> Dataset entries:
........
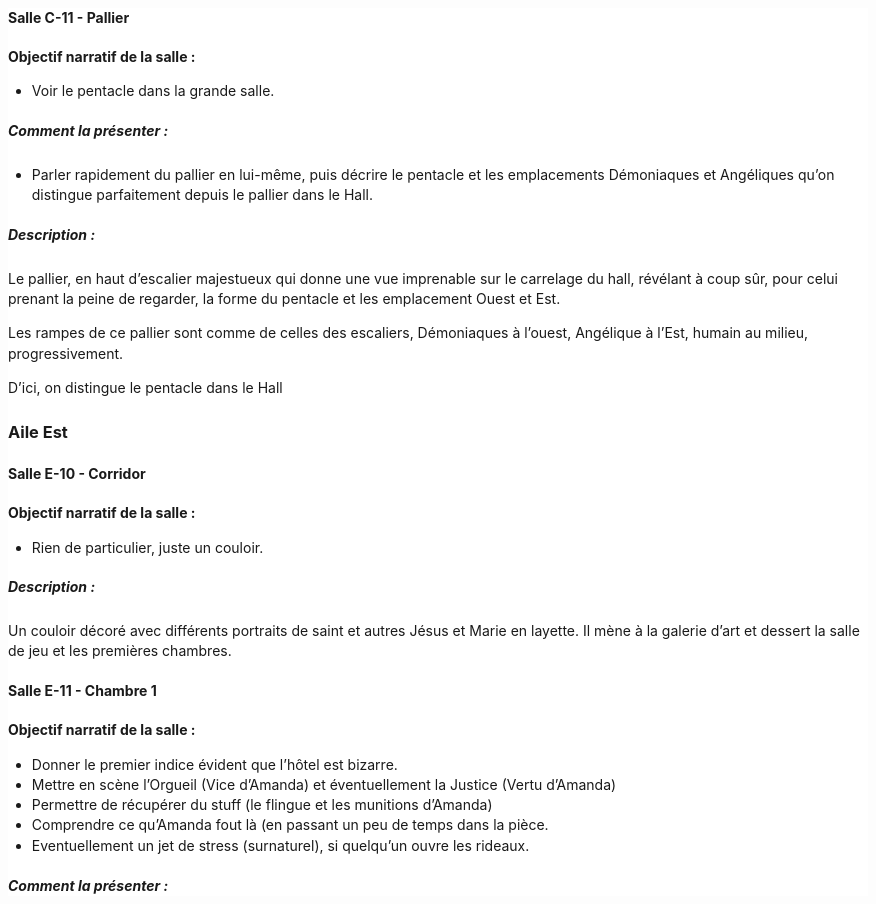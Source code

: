
#### Salle C-11 -  Pallier

**Objectif narratif de la salle :**



*   Voir le pentacle dans la grande salle.


##### Comment la présenter :



*   Parler rapidement du pallier en lui-même, puis décrire le pentacle et les emplacements Démoniaques et Angéliques qu’on distingue parfaitement depuis le pallier dans le Hall.


##### Description :

Le pallier, en haut d’escalier majestueux qui donne une vue imprenable sur le carrelage du hall, révélant à coup sûr, pour celui prenant la peine de regarder, la forme du pentacle et les emplacement Ouest et Est.

Les rampes de ce pallier sont comme de celles des escaliers, Démoniaques à l’ouest, Angélique à l’Est, humain au milieu, progressivement.

D’ici, on distingue le pentacle dans le Hall


### Aile Est


#### Salle E-10 -  Corridor

**Objectif narratif de la salle :**



*   Rien de particulier, juste un couloir.


##### Description :

Un couloir décoré avec différents portraits de saint et autres Jésus et Marie en layette. Il mène à la galerie d’art et dessert la salle de jeu et les premières chambres.


#### Salle E-11 - Chambre 1

**Objectif narratif de la salle :**



*   Donner le premier indice évident que l’hôtel est bizarre.
*   Mettre en scène l’Orgueil (Vice d’Amanda) et éventuellement la Justice (Vertu d’Amanda)
*   Permettre de récupérer du stuff (le flingue et les munitions d’Amanda)
*   Comprendre ce qu’Amanda fout là (en passant un peu de temps dans la pièce. 
*   Eventuellement un jet de stress (surnaturel), si quelqu’un ouvre les rideaux.


##### Comment la présenter :

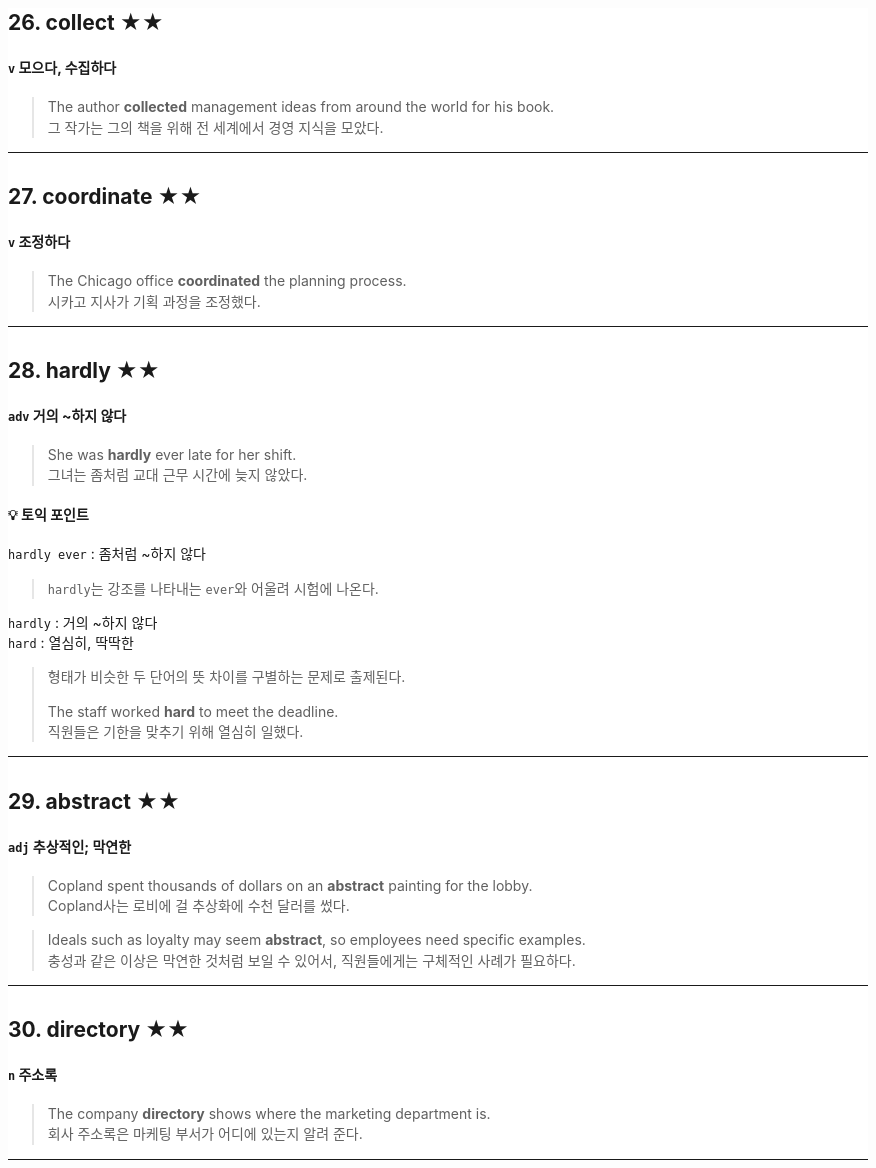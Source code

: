 ## **26. collect** ★★
#### **`v`** 모으다, 수집하다
> The author **collected** management ideas from around the world for his book.  
> 그 작가는 그의 책을 위해 전 세계에서 경영 지식을 모았다.

---

## **27. coordinate** ★★
#### **`v`** 조정하다
> The Chicago office **coordinated** the planning process.  
> 시카고 지사가 기획 과정을 조정했다.

---

## **28. hardly** ★★
#### **`adv`** 거의 ~하지 않다
> She was **hardly** ever late for her shift.  
> 그녀는 좀처럼 교대 근무 시간에 늦지 않았다.
#### 💡 토익 포인트
`hardly ever` : 좀처럼 ~하지 않다  
> 
> `hardly`는 강조를 나타내는 `ever`와 어울려 시험에 나온다.

`hardly` : 거의 ~하지 않다  
`hard` : 열심히, 딱딱한
> 
> 형태가 비슷한 두 단어의 뜻 차이를 구별하는 문제로 출제된다.
> 
> The staff worked **hard** to meet the deadline.  
> 직원들은 기한을 맞추기 위해 열심히 일했다.

---

## **29. abstract** ★★
#### **`adj`** 추상적인; 막연한
> Copland spent thousands of dollars on an **abstract** painting for the lobby.  
> Copland사는 로비에 걸 추상화에 수천 달러를 썼다.

> Ideals such as loyalty may seem **abstract**, so employees need specific examples.  
> 충성과 같은 이상은 막연한 것처럼 보일 수 있어서, 직원들에게는 구체적인 사례가 필요하다.

---

## **30. directory** ★★
#### **`n`** 주소록
> The company **directory** shows where the marketing department is.  
> 회사 주소록은 마케팅 부서가 어디에 있는지 알려 준다.

---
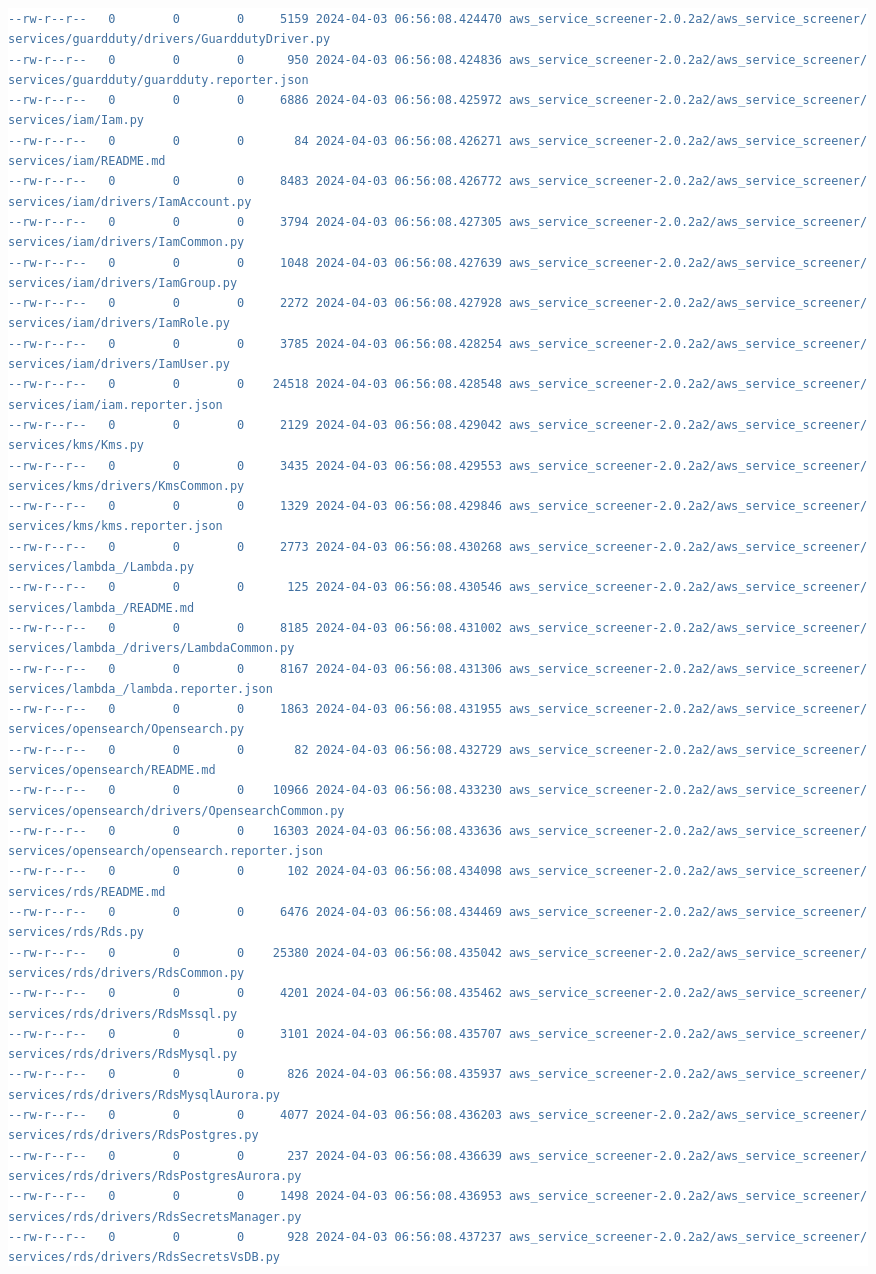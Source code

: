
 ```diff
--rw-r--r--   0        0        0     5159 2024-04-03 06:56:08.424470 aws_service_screener-2.0.2a2/aws_service_screener/services/guardduty/drivers/GuarddutyDriver.py
--rw-r--r--   0        0        0      950 2024-04-03 06:56:08.424836 aws_service_screener-2.0.2a2/aws_service_screener/services/guardduty/guardduty.reporter.json
--rw-r--r--   0        0        0     6886 2024-04-03 06:56:08.425972 aws_service_screener-2.0.2a2/aws_service_screener/services/iam/Iam.py
--rw-r--r--   0        0        0       84 2024-04-03 06:56:08.426271 aws_service_screener-2.0.2a2/aws_service_screener/services/iam/README.md
--rw-r--r--   0        0        0     8483 2024-04-03 06:56:08.426772 aws_service_screener-2.0.2a2/aws_service_screener/services/iam/drivers/IamAccount.py
--rw-r--r--   0        0        0     3794 2024-04-03 06:56:08.427305 aws_service_screener-2.0.2a2/aws_service_screener/services/iam/drivers/IamCommon.py
--rw-r--r--   0        0        0     1048 2024-04-03 06:56:08.427639 aws_service_screener-2.0.2a2/aws_service_screener/services/iam/drivers/IamGroup.py
--rw-r--r--   0        0        0     2272 2024-04-03 06:56:08.427928 aws_service_screener-2.0.2a2/aws_service_screener/services/iam/drivers/IamRole.py
--rw-r--r--   0        0        0     3785 2024-04-03 06:56:08.428254 aws_service_screener-2.0.2a2/aws_service_screener/services/iam/drivers/IamUser.py
--rw-r--r--   0        0        0    24518 2024-04-03 06:56:08.428548 aws_service_screener-2.0.2a2/aws_service_screener/services/iam/iam.reporter.json
--rw-r--r--   0        0        0     2129 2024-04-03 06:56:08.429042 aws_service_screener-2.0.2a2/aws_service_screener/services/kms/Kms.py
--rw-r--r--   0        0        0     3435 2024-04-03 06:56:08.429553 aws_service_screener-2.0.2a2/aws_service_screener/services/kms/drivers/KmsCommon.py
--rw-r--r--   0        0        0     1329 2024-04-03 06:56:08.429846 aws_service_screener-2.0.2a2/aws_service_screener/services/kms/kms.reporter.json
--rw-r--r--   0        0        0     2773 2024-04-03 06:56:08.430268 aws_service_screener-2.0.2a2/aws_service_screener/services/lambda_/Lambda.py
--rw-r--r--   0        0        0      125 2024-04-03 06:56:08.430546 aws_service_screener-2.0.2a2/aws_service_screener/services/lambda_/README.md
--rw-r--r--   0        0        0     8185 2024-04-03 06:56:08.431002 aws_service_screener-2.0.2a2/aws_service_screener/services/lambda_/drivers/LambdaCommon.py
--rw-r--r--   0        0        0     8167 2024-04-03 06:56:08.431306 aws_service_screener-2.0.2a2/aws_service_screener/services/lambda_/lambda.reporter.json
--rw-r--r--   0        0        0     1863 2024-04-03 06:56:08.431955 aws_service_screener-2.0.2a2/aws_service_screener/services/opensearch/Opensearch.py
--rw-r--r--   0        0        0       82 2024-04-03 06:56:08.432729 aws_service_screener-2.0.2a2/aws_service_screener/services/opensearch/README.md
--rw-r--r--   0        0        0    10966 2024-04-03 06:56:08.433230 aws_service_screener-2.0.2a2/aws_service_screener/services/opensearch/drivers/OpensearchCommon.py
--rw-r--r--   0        0        0    16303 2024-04-03 06:56:08.433636 aws_service_screener-2.0.2a2/aws_service_screener/services/opensearch/opensearch.reporter.json
--rw-r--r--   0        0        0      102 2024-04-03 06:56:08.434098 aws_service_screener-2.0.2a2/aws_service_screener/services/rds/README.md
--rw-r--r--   0        0        0     6476 2024-04-03 06:56:08.434469 aws_service_screener-2.0.2a2/aws_service_screener/services/rds/Rds.py
--rw-r--r--   0        0        0    25380 2024-04-03 06:56:08.435042 aws_service_screener-2.0.2a2/aws_service_screener/services/rds/drivers/RdsCommon.py
--rw-r--r--   0        0        0     4201 2024-04-03 06:56:08.435462 aws_service_screener-2.0.2a2/aws_service_screener/services/rds/drivers/RdsMssql.py
--rw-r--r--   0        0        0     3101 2024-04-03 06:56:08.435707 aws_service_screener-2.0.2a2/aws_service_screener/services/rds/drivers/RdsMysql.py
--rw-r--r--   0        0        0      826 2024-04-03 06:56:08.435937 aws_service_screener-2.0.2a2/aws_service_screener/services/rds/drivers/RdsMysqlAurora.py
--rw-r--r--   0        0        0     4077 2024-04-03 06:56:08.436203 aws_service_screener-2.0.2a2/aws_service_screener/services/rds/drivers/RdsPostgres.py
--rw-r--r--   0        0        0      237 2024-04-03 06:56:08.436639 aws_service_screener-2.0.2a2/aws_service_screener/services/rds/drivers/RdsPostgresAurora.py
--rw-r--r--   0        0        0     1498 2024-04-03 06:56:08.436953 aws_service_screener-2.0.2a2/aws_service_screener/services/rds/drivers/RdsSecretsManager.py
--rw-r--r--   0        0        0      928 2024-04-03 06:56:08.437237 aws_service_screener-2.0.2a2/aws_service_screener/services/rds/drivers/RdsSecretsVsDB.py
```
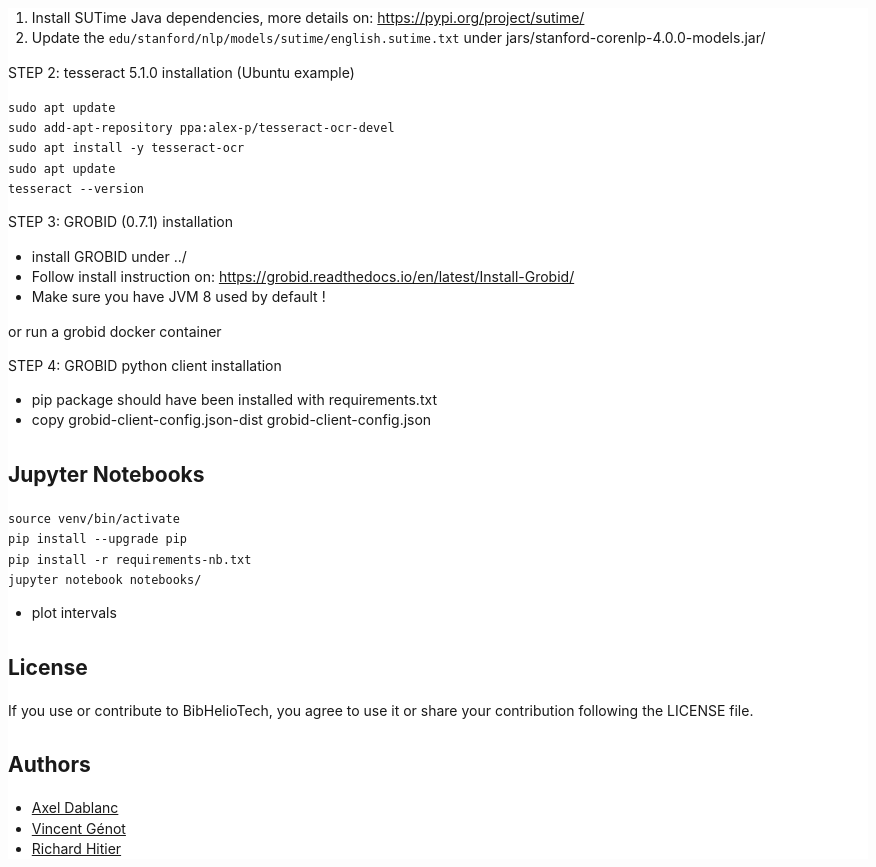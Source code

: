 1. Install SUTime Java dependencies, more details on: https://pypi.org/project/sutime/
1. Update the `edu/stanford/nlp/models/sutime/english.sutime.txt` under jars/stanford-corenlp-4.0.0-models.jar/

STEP 2: tesseract 5.1.0 installation (Ubuntu example)

    sudo apt update
    sudo add-apt-repository ppa:alex-p/tesseract-ocr-devel
    sudo apt install -y tesseract-ocr
    sudo apt update
    tesseract --version

STEP 3: GROBID (0.7.1) installation

* install GROBID under ../
* Follow install instruction on: https://grobid.readthedocs.io/en/latest/Install-Grobid/
* Make sure you have JVM 8 used by default !

or run a grobid docker container

STEP 4: GROBID python client installation

* pip package should have been installed with requirements.txt
* copy grobid-client-config.json-dist grobid-client-config.json

## Jupyter Notebooks

    source venv/bin/activate
    pip install --upgrade pip
    pip install -r requirements-nb.txt
    jupyter notebook notebooks/

* plot intervals

## License

If you use or contribute to BibHelioTech, you agree to use it or share your contribution following the LICENSE file.

## Authors

* [Axel Dablanc](axel.alain.dablanc@gmail.com)
* [Vincent Génot](vincent.genot@irap.omp.eu)
* [Richard Hitier](hitier.richard@gmail.com)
........
> Directions: Please return a copy of each line in the entries that has the string "guardduty".

> Answer box:
--rw-r--r--   0        0        0     5159 2024-04-03 06:56:08.424470 aws_service_screener-2.0.2a2/aws_service_screener/services/guardduty/drivers/GuarddutyDriver.py
--rw-r--r--   0        0        0      950 2024-04-03 06:56:08.424836 aws_service_screener-2.0.2a2/aws_service_screener/services/guardduty/guardduty.reporter.json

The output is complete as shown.